His speech was getting faster and faster, like it had been a long time since he’d talked to anyone. And that might have been the case.

“The reason we’re going up here,” he continued, “is the same reason snipers use a perch. From this height, I’m able to aim my device thousands of miles in any direction. Yesterday I tagged Boise from the window of my bedroom suite at the Hilton. But this time it will be different. Once I send Chicago into the wormhole, the base of the space elevator will vanish as well, and it will float away. So I’ve made some provisions for that.”

I had a headache, and wanted more than anything for Sata to shut up. But as long as he was talking, he wasn’t killing me.

“In a locker in Airlock C, near the docking station, are two atmosphere suits of my own design, retrofitted with chutes. They’re insulated against cosmic rays, pressurized, and have rebreathers. They also have air jets, for getting to the earth’s atmosphere. Once gravity takes over, the suits will protect against the heat of reentry and the electricity of the Tesla field—though admittedly, I’ve never tested them. No one has ever skydived from two hundred miles up before.

“If you’re able to stop me, the suits will be unnecessary. But if you’re not, the TEV has a timer on it. You’ll have twenty minutes to jump out of the space station and get a safe distance away before Chicago disappears. We’ll then continue our game in Milwaukee. I hope you know your geography. You can adjust your aim accordingly as you plummet. Wisconsin is just west of the state that looks like a big mitten.”

Sata smiled again, obviously enjoying himself. “The highest known free fall was from twenty miles above the earth. The world-record holder attained speeds in excess of six hundred miles per hour. I expect to beat that. Though, by next week, a world record won’t matter very much, because there won’t be a world left.”

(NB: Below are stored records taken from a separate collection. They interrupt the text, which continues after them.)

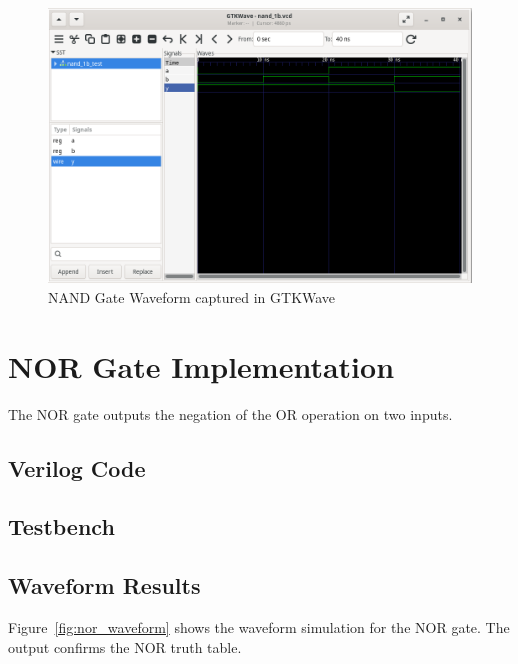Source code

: \documentclass[12pt]{report}
\begin{document}
\begin{figure}[H]
    \centering
    \includegraphics[width=1.0\textwidth]{figs/NAND_GATE_WAVEFORM.png}
    \caption{NAND Gate Waveform captured in GTKWave}
    \label{fig:nand_waveform}
\end{figure}

\chapter{NOR Gate Implementation}

The NOR gate outputs the negation of the OR operation on two inputs.

\section{Verilog Code}



\section{Testbench}



\section{Waveform Results}

Figure~\ref{fig:nor_waveform} shows the waveform simulation for the NOR gate. The output confirms the NOR truth table.
\end{document}
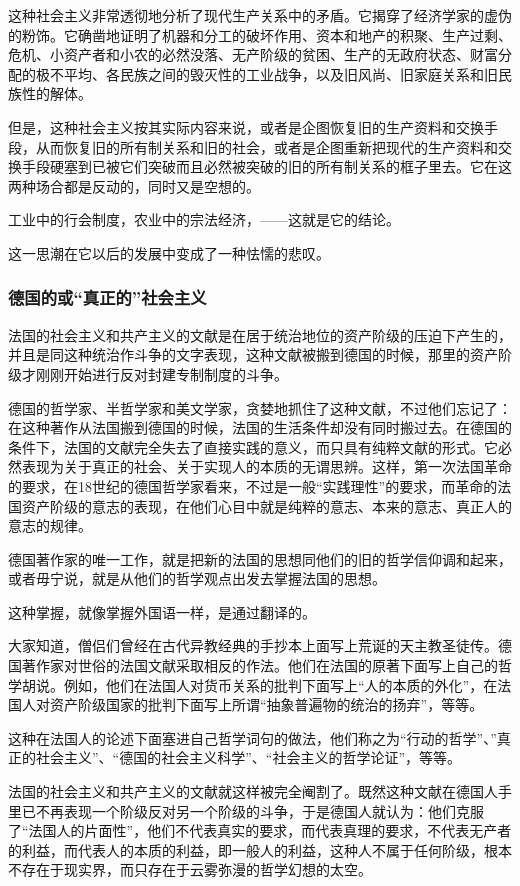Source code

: \documentclass[10pt, UTF8]{book} %
\begin{document}
这种社会主义非常透彻地分析了现代生产关系中的矛盾。它揭穿了经济学家的虚伪的粉饰。它确凿地证明了机器和分工的破坏作用、资本和地产的积聚、生产过剩、危机、小资产者和小农的必然没落、无产阶级的贫困、生产的无政府状态、财富分配的极不平均、各民族之间的毁灭性的工业战争，以及旧风尚、旧家庭关系和旧民族性的解体。

但是，这种社会主义按其实际内容来说，或者是企图恢复旧的生产资料和交换手段，从而恢复旧的所有制关系和旧的社会，或者是企图重新把现代的生产资料和交换手段硬塞到已被它们突破而且必然被突破的旧的所有制关系的框子里去。它在这两种场合都是反动的，同时又是空想的。

工业中的行会制度，农业中的宗法经济，——这就是它的结论。

这一思潮在它以后的发展中变成了一种怯懦的悲叹。

\subsubsection{德国的或“真正的”社会主义}

法国的社会主义和共产主义的文献是在居于统治地位的资产阶级的压迫下产生的，并且是同这种统治作斗争的文字表现，这种文献被搬到德国的时候，那里的资产阶级才刚刚开始进行反对封建专制制度的斗争。

德国的哲学家、半哲学家和美文学家，贪婪地抓住了这种文献，不过他们忘记了：在这种著作从法国搬到德国的时候，法国的生活条件却没有同时搬过去。在德国的条件下，法国的文献完全失去了直接实践的意义，而只具有纯粹文献的形式。它必然表现为关于真正的社会、关于实现人的本质的无谓思辨。这样，第一次法国革命的要求，在18世纪的德国哲学家看来，不过是一般“实践理性”的要求，而革命的法国资产阶级的意志的表现，在他们心目中就是纯粹的意志、本来的意志、真正人的意志的规律。

德国著作家的唯一工作，就是把新的法国的思想同他们的旧的哲学信仰调和起来，或者毋宁说，就是从他们的哲学观点出发去掌握法国的思想。

这种掌握，就像掌握外国语一样，是通过翻译的。

大家知道，僧侣们曾经在古代异教经典的手抄本上面写上荒诞的天主教圣徒传。德国著作家对世俗的法国文献采取相反的作法。他们在法国的原著下面写上自己的哲学胡说。例如，他们在法国人对货币关系的批判下面写上“人的本质的外化”，在法国人对资产阶级国家的批判下面写上所谓“抽象普遍物的统治的扬弃”，等等。

这种在法国人的论述下面塞进自己哲学词句的做法，他们称之为“行动的哲学”、”真正的社会主义”、“德国的社会主义科学”、“社会主义的哲学论证”，等等。

法国的社会主义和共产主义的文献就这样被完全阉割了。既然这种文献在德国人手里已不再表现一个阶级反对另一个阶级的斗争，于是德国人就认为：他们克服了“法国人的片面性”，他们不代表真实的要求，而代表真理的要求，不代表无产者的利益，而代表人的本质的利益，即一般人的利益，这种人不属于任何阶级，根本不存在于现实界，而只存在于云雾弥漫的哲学幻想的太空。
\end{document}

“What about the nanopoison?” I asked. I was feeling lighter in my chair. We’d risen higher than the mesopshere, passing the Kármán line. The blue and white of sky had been replaced by the enormous blackness of space. I knew enough about gravity to understand that weightlessness didn’t happen because you were far from earth. In low-earth orbit, you weighed only 11 percent less than you did on the surface. Being weightless happened when you went into orbit around a planet, because an orbit was essentially a free fall around a curve. You could float in zero-G because you were falling at the same rate your ship was falling.

“That’s wonderful, Talon. You actually have delusions of winning. Alter-Talon has the antidote, of course. If you survive this game, there will be others to play. Which brings us to our current situation. At Airlock C, I’m going to mollybond the TEV to the wall, program the angle of the wormhole beam, set the timer, and leap to safety. Your goal is to try and stop me. It’s sort of like hyperfootball, with higher stakes.”

“Thanks for the info dump,” I said. “But what if I don’t want to play your game, Sata?”

His jubilant face darkened, becoming sinister. “Then I’ll call Alter-Talon, and you can listen in while he skins your pretty little wife.”

FORTY-SIX

I unbuckled my seat belt and stood up, convinced Sata wasn’t going to hit the brakes. He didn’t go through all of this meticulous planning for me to die in the lift car. I, however, had no such compunctions. If he died in the lift car, I was fine with that.

Sata eyed me, looking curious and somewhat superior, like a cat watching a mouse. Besides his TEV, I assumed he was armed. But he was pretty gung ho about going mano a mano, so I doubted he’d use weapons.

“You’re wearing
bō̄gu
,” Sata said. “Clever of you. But it won’t be enough.” He set down the TEV and reached behind his neck, drawing an aluminum sword.